Lo scultore di Ortisei è il dodicesimo protagonista di questo piccolo giardino in centro città, di proprietà di Edil3 Immobiliare e gestito, con il sostegno della Fondazione Comunitaria del Varesotto, da Alberto Lavit e dall’associazione culturale Parentesi presieduta da Veronique Perrard-Monzini, fondata nel 2011 con l’idea che l’arte deve andare oltre i luoghi comuni ed essere presente e viva in città. È accaduto negli ultimi anni con «Equity» di Sandro Del Pistoia installata l’estate del 2016 ai Giardini Estensi, o con la mano rossa di Giuliano Tomaino donata al Comune per la rotonda di viale Europa, ma anche con le dieci sculture sempre di Tomaino proposte in modo estemporaneo a cura di Mario Botta in piazza Monte Grappa e Paolo Fiorellini sulla Torre Civica. E accade ora con Moroder - classe 1972,un padre musicista e nonni scultori del legno - che tra i tanti e importanti ospiti di che si sono avvicendati per questa insolita mostra en plein air, è senz’altro uno dei più autorevoli.
Di lui scrive la critica d’arte Chiara Canali: «Le sculture sottili e smaterializzate di Gerald Moroder sono costituite della stessa roccia rossa di porfido del Monte Rasciesa, alle cui pendici sorge Ortisei. In questa sua ricerca sono i materiali di terra a essere posti in primo piano, quasi privilegiati per la loro intatta forza d’urto con l’immagine della realtà e dell’uomo contemporaneo.

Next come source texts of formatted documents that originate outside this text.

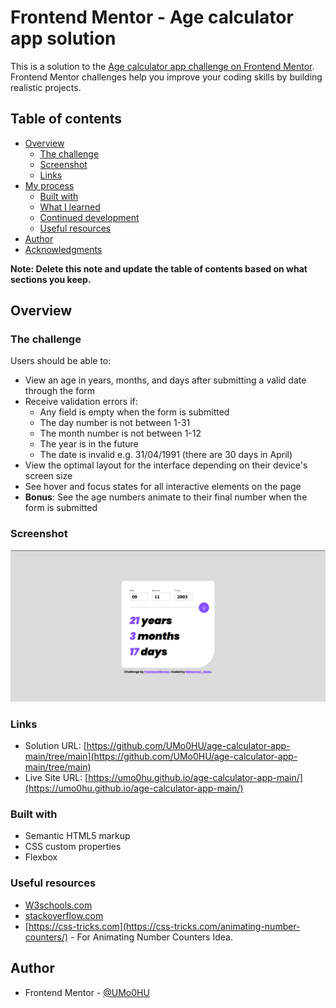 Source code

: # Frontend Mentor - Age calculator app solution

This is a solution to the [Age calculator app challenge on Frontend Mentor](https://www.frontendmentor.io/challenges/age-calculator-app-dF9DFFpj-Q). Frontend Mentor challenges help you improve your coding skills by building realistic projects. 

## Table of contents

- [Overview](#overview)
  - [The challenge](#the-challenge)
  - [Screenshot](#screenshot)
  - [Links](#links)
- [My process](#my-process)
  - [Built with](#built-with)
  - [What I learned](#what-i-learned)
  - [Continued development](#continued-development)
  - [Useful resources](#useful-resources)
- [Author](#author)
- [Acknowledgments](#acknowledgments)

**Note: Delete this note and update the table of contents based on what sections you keep.**

## Overview

### The challenge

Users should be able to:

- View an age in years, months, and days after submitting a valid date through the form
- Receive validation errors if:
  - Any field is empty when the form is submitted
  - The day number is not between 1-31
  - The month number is not between 1-12
  - The year is in the future
  - The date is invalid e.g. 31/04/1991 (there are 30 days in April)
- View the optimal layout for the interface depending on their device's screen size
- See hover and focus states for all interactive elements on the page
- **Bonus**: See the age numbers animate to their final number when the form is submitted

### Screenshot

![](./Screenshot.png)



### Links

- Solution URL: [https://github.com/UMo0HU/age-calculator-app-main/tree/main](https://github.com/UMo0HU/age-calculator-app-main/tree/main)
- Live Site URL: [https://umo0hu.github.io/age-calculator-app-main/](https://umo0hu.github.io/age-calculator-app-main/)

### Built with

- Semantic HTML5 markup
- CSS custom properties
- Flexbox


### Useful resources

- [W3schools.com](https://www.w3schools.com/cssref/) 
- [stackoverflow.com](https://stackoverflow.com)
- [https://css-tricks.com](https://css-tricks.com/animating-number-counters/) - For Animating Number Counters Idea.
## Author

- Frontend Mentor - [@UMo0HU](https://www.frontendmentor.io/profile/UMo0HU)
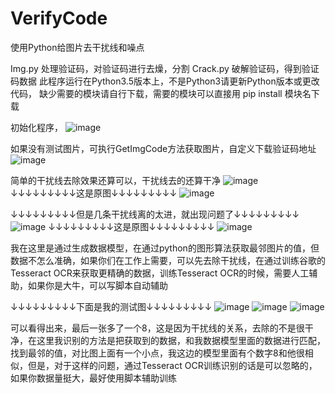 # VerifyCode
使用Python给图片去干扰线和噪点

Img.py     处理验证码，对验证码进行去燥，分割
Crack.py   破解验证码，得到验证码数据
此程序运行在Python3.5版本上，不是Python3请更新Python版本或更改代码，
缺少需要的模块请自行下载，需要的模块可以直接用 pip install 模块名下载

初始化程序，
![image](https://github.com/Guardiant/VerifyCode/test_code/1.png)

如果没有测试图片，可执行GetImgCode方法获取图片，自定义下载验证码地址
![image](https://github.com/Guardiant/VerifyCode/test_code/4.png)

简单的干扰线去除效果还算可以，干扰线去的还算干净
![image](https://github.com/Guardiant/VerifyCode/test_code/2.png)
↓↓↓↓↓↓↓↓↓这是原图↓↓↓↓↓↓↓↓↓
![image](https://github.com/Guardiant/VerifyCode/test_code/5.png)

↓↓↓↓↓↓↓↓↓但是几条干扰线离的太进，就出现问题了↓↓↓↓↓↓↓↓↓
![image](https://github.com/Guardiant/VerifyCode/test_code/3.png)
↓↓↓↓↓↓↓↓↓这是原图↓↓↓↓↓↓↓↓↓
![image](https://github.com/Guardiant/VerifyCode/test_code/6.png)

我在这里是通过生成数据模型，在通过python的图形算法获取最邻图片的值，但数据不怎么准确，如果你们在工作上需要，可以先去除干扰线，在通过训练谷歌的Tesseract OCR来获取更精确的数据，训练Tesseract OCR的时候，需要人工辅助，如果你是大牛，可以写脚本自动辅助

↓↓↓↓↓↓↓↓↓下面是我的测试图↓↓↓↓↓↓↓↓↓
![image](https://github.com/Guardiant/VerifyCode/test_code/7.png)
![image](https://github.com/Guardiant/VerifyCode/test_code/8.png)
![image](https://github.com/Guardiant/VerifyCode/test_code/9.png)

可以看得出来，最后一张多了一个8，这是因为干扰线的关系，去除的不是很干净，在这里我识别的方法是把获取到的数据，和我数据模型里面的数据进行匹配，找到最邻的值，对比图上面有一个小点，我这边的模型里面有个数字8和他很相似，但是，对于这样的问题，通过Tesseract OCR训练识别的话是可以忽略的，如果你数据量挺大，最好使用脚本辅助训练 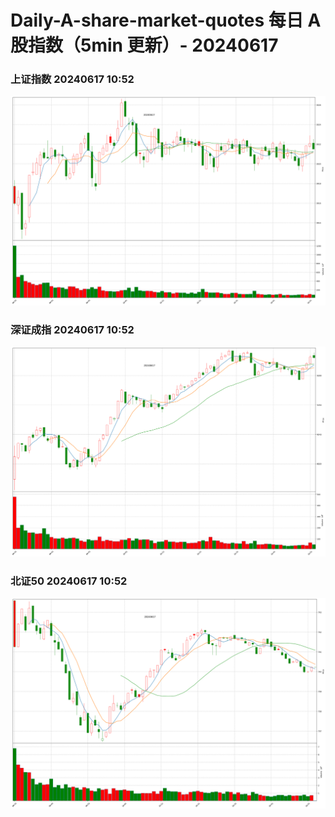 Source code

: 
# Daily-A-share-market-quotes 每日 A 股指数（5min 更新）- 20240617

### 上证指数 20240617 10:52
![](./fig/2024/6/20240617-sh000001.png)

### 深证成指 20240617 10:52
![](./fig/2024/6/20240617-sz399001.png)

### 北证50 20240617 10:52
![](./fig/2024/6/20240617-bj899050.png)
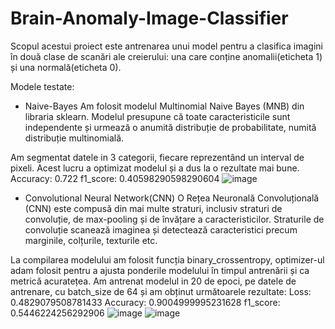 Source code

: # Brain-Anomaly-Image-Classifier

Scopul acestui proiect este antrenarea unui model pentru a clasifica imagini în două clase de scanări ale creierului: una care conține anomalii(eticheta 1) și
una normală(eticheta 0).

Modele testate:

- Naive-Bayes
Am folosit modelul Multinomial Naive Bayes (MNB) din libraria sklearn.
Modelul presupune că toate caracteristicile sunt independente și urmează o
anumită distribuție de probabilitate, numită distribuție multinomială.

Am segmentat datele in 3 categorii, fiecare reprezentând un interval de pixeli. Acest lucru a optimizat modelul și a dus la o rezultate mai bune.
Accuracy: 0.722
f1_score: 0.40598290598290604
![image](https://user-images.githubusercontent.com/95356241/236634665-e48bd04e-8c0f-4838-895d-c4f7a8c1c7cb.png)

- Convolutional Neural Network(CNN)
O Rețea Neuronală Convoluțională (CNN) este compusă din mai multe straturi, inclusiv straturi de convoluție, de max-pooling și de învățare a caracteristicilor. Straturile de convoluție scanează imaginea și detectează caracteristici precum marginile, colțurile, texturile etc.

La compilarea modelului am folosit funcția binary_crossentropy, optimizer-ul
adam folosit pentru a ajusta ponderile modelului în timpul antrenării și ca
metrică acuratețea.
Am antrenat modelul in 20 de epoci, pe datele de antrenare, cu batch_size de
64 și am obținut următoarele rezultate:
Loss: 0.4829079508781433
Accuracy: 0.9004999995231628
f1_score: 0.5446224256292906
![image](https://user-images.githubusercontent.com/95356241/236637185-78196d48-868c-4d6a-962b-79f2b6aa3ab8.png)
![image](https://user-images.githubusercontent.com/95356241/236637192-51fd1f37-7f79-4e60-90cc-76c2457fb54e.png)
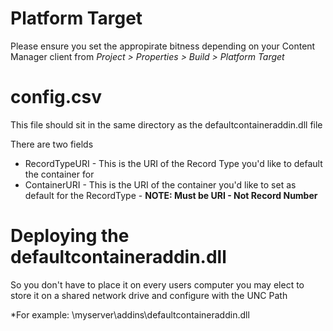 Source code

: # Platform Target
Please ensure you set the appropirate bitness depending on your Content Manager client from <i>Project > Properties > Build > Platform Target</i>

# config.csv
This file should sit in the same directory as the defaultcontaineraddin.dll file

There are two fields
* RecordTypeURI - This is the URI of the Record Type you'd like to default the container for
* ContainerURI - This is the URI of the container you'd like to set as default for the RecordType - <b>NOTE: Must be URI - Not Record Number</b>

# Deploying the defaultcontaineraddin.dll
So you don't have to place it on every users computer you may elect to store it on a shared network drive and configure with the UNC Path

*For example: \\myserver\addins\defaultcontaineraddin.dll


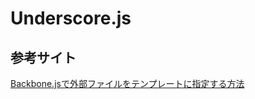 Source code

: Underscore.js
======================

参考サイト
------
[Backbone.jsで外部ファイルをテンプレートに指定する方法](http://epigonen190.blog.fc2.com/blog-entry-57.html "")

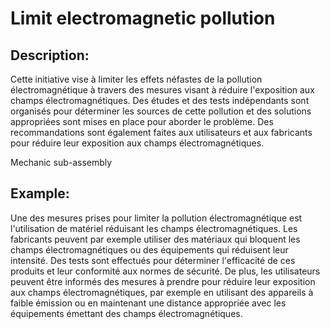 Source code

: # Limit electromagnetic pollution

## Description:
Cette initiative vise à limiter les effets néfastes de la pollution électromagnétique à travers des mesures visant à réduire l'exposition aux champs électromagnétiques. Des études et des tests indépendants sont organisés pour déterminer les sources de cette pollution et des solutions appropriées sont mises en place pour aborder le problème. Des recommandations sont également faites aux utilisateurs et aux fabricants pour réduire leur exposition aux champs électromagnétiques.

Mechanic sub-assembly

## Example:
Une des mesures prises pour limiter la pollution électromagnétique est l'utilisation de matériel réduisant les champs électromagnétiques. Les fabricants peuvent par exemple utiliser des matériaux qui bloquent les champs électromagnétiques ou des équipements qui réduisent leur intensité. Des tests sont effectués pour déterminer l'efficacité de ces produits et leur conformité aux normes de sécurité. De plus, les utilisateurs peuvent être informés des mesures à prendre pour réduire leur exposition aux champs électromagnétiques, par exemple en utilisant des appareils à faible émission ou en maintenant une distance appropriée avec les équipements émettant des champs électromagnétiques. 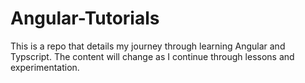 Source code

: # Angular-Tutorials

This is a repo that details my journey through learning Angular and Typscript. The content will change as I continue through lessons and experimentation.
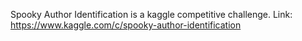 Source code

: Spooky Author Identification is a kaggle competitive challenge. 
Link: 
https://www.kaggle.com/c/spooky-author-identification
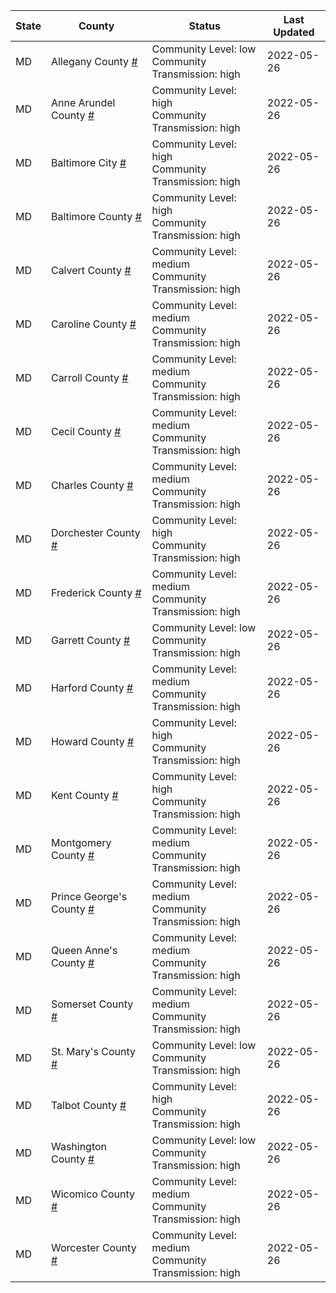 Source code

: State | County | Status | Last Updated
--- | --- | --- | --- 
MD | Allegany County <a href="#allegany_county">#</a> | <a name="allegany_county"></a>Community Level: low<br/>Community Transmission: high | 2022-05-26
MD | Anne Arundel County <a href="#anne_arundel_county">#</a> | <a name="anne_arundel_county"></a>Community Level: high<br/>Community Transmission: high | 2022-05-26
MD | Baltimore City <a href="#baltimore_city">#</a> | <a name="baltimore_city"></a>Community Level: high<br/>Community Transmission: high | 2022-05-26
MD | Baltimore County <a href="#baltimore_county">#</a> | <a name="baltimore_county"></a>Community Level: high<br/>Community Transmission: high | 2022-05-26
MD | Calvert County <a href="#calvert_county">#</a> | <a name="calvert_county"></a>Community Level: medium<br/>Community Transmission: high | 2022-05-26
MD | Caroline County <a href="#caroline_county">#</a> | <a name="caroline_county"></a>Community Level: medium<br/>Community Transmission: high | 2022-05-26
MD | Carroll County <a href="#carroll_county">#</a> | <a name="carroll_county"></a>Community Level: medium<br/>Community Transmission: high | 2022-05-26
MD | Cecil County <a href="#cecil_county">#</a> | <a name="cecil_county"></a>Community Level: medium<br/>Community Transmission: high | 2022-05-26
MD | Charles County <a href="#charles_county">#</a> | <a name="charles_county"></a>Community Level: medium<br/>Community Transmission: high | 2022-05-26
MD | Dorchester County <a href="#dorchester_county">#</a> | <a name="dorchester_county"></a>Community Level: high<br/>Community Transmission: high | 2022-05-26
MD | Frederick County <a href="#frederick_county">#</a> | <a name="frederick_county"></a>Community Level: medium<br/>Community Transmission: high | 2022-05-26
MD | Garrett County <a href="#garrett_county">#</a> | <a name="garrett_county"></a>Community Level: low<br/>Community Transmission: high | 2022-05-26
MD | Harford County <a href="#harford_county">#</a> | <a name="harford_county"></a>Community Level: medium<br/>Community Transmission: high | 2022-05-26
MD | Howard County <a href="#howard_county">#</a> | <a name="howard_county"></a>Community Level: high<br/>Community Transmission: high | 2022-05-26
MD | Kent County <a href="#kent_county">#</a> | <a name="kent_county"></a>Community Level: high<br/>Community Transmission: high | 2022-05-26
MD | Montgomery County <a href="#montgomery_county">#</a> | <a name="montgomery_county"></a>Community Level: medium<br/>Community Transmission: high | 2022-05-26
MD | Prince George's County <a href="#prince_george's_county">#</a> | <a name="prince_george's_county"></a>Community Level: medium<br/>Community Transmission: high | 2022-05-26
MD | Queen Anne's County <a href="#queen_anne's_county">#</a> | <a name="queen_anne's_county"></a>Community Level: medium<br/>Community Transmission: high | 2022-05-26
MD | Somerset County <a href="#somerset_county">#</a> | <a name="somerset_county"></a>Community Level: medium<br/>Community Transmission: high | 2022-05-26
MD | St. Mary's County <a href="#st._mary's_county">#</a> | <a name="st._mary's_county"></a>Community Level: low<br/>Community Transmission: high | 2022-05-26
MD | Talbot County <a href="#talbot_county">#</a> | <a name="talbot_county"></a>Community Level: high<br/>Community Transmission: high | 2022-05-26
MD | Washington County <a href="#washington_county">#</a> | <a name="washington_county"></a>Community Level: low<br/>Community Transmission: high | 2022-05-26
MD | Wicomico County <a href="#wicomico_county">#</a> | <a name="wicomico_county"></a>Community Level: medium<br/>Community Transmission: high | 2022-05-26
MD | Worcester County <a href="#worcester_county">#</a> | <a name="worcester_county"></a>Community Level: medium<br/>Community Transmission: high | 2022-05-26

Con la terra, la pietra, l’impasto di legno lo scultore vuole fare un’esperienza ogni volta diversa, pervaso dagli umori che si possono raccogliere dentro la natura produttiva del suo esistere. Attraverso queste materie antiche egli si ostina a cercare una configurazione che corrisponda al senso di una frattura con il mondo, o di una ferita, o di una lacerazione con l’esistente da colmare con un abbraccio. Per lo scultore l’importante è non sentirsi escluso dal desiderio di appartenere alla terra madre, di entrare nel suo magma e di risalire fino al cielo, portando l’opera dall’impurità terrestre alla purezza celeste, e viceversa dalla purezza dell’idea all’impurità del linguaggio. In un ideale vortice circolare, le figure magre e longilinee modellate dall’artista sono dei fotogrammi dello stesso uomo colto in fasi successive di smaterializzazione corporea che vuole approdare a una forma di levità, di dissolvenza, di intangibilità dell’essere. La frantumazione della materia si oppone alle leggi della gravità, la torsione del corpo si riflette in un fremito verso l’alto, traducendo l’anelito verso un’entità superiore».
Gerald Moroder, «Indifferenza» - Varese, Orto d’arte, via Bagaini 20, fino al 30 giugno, aperto sempre en plein air.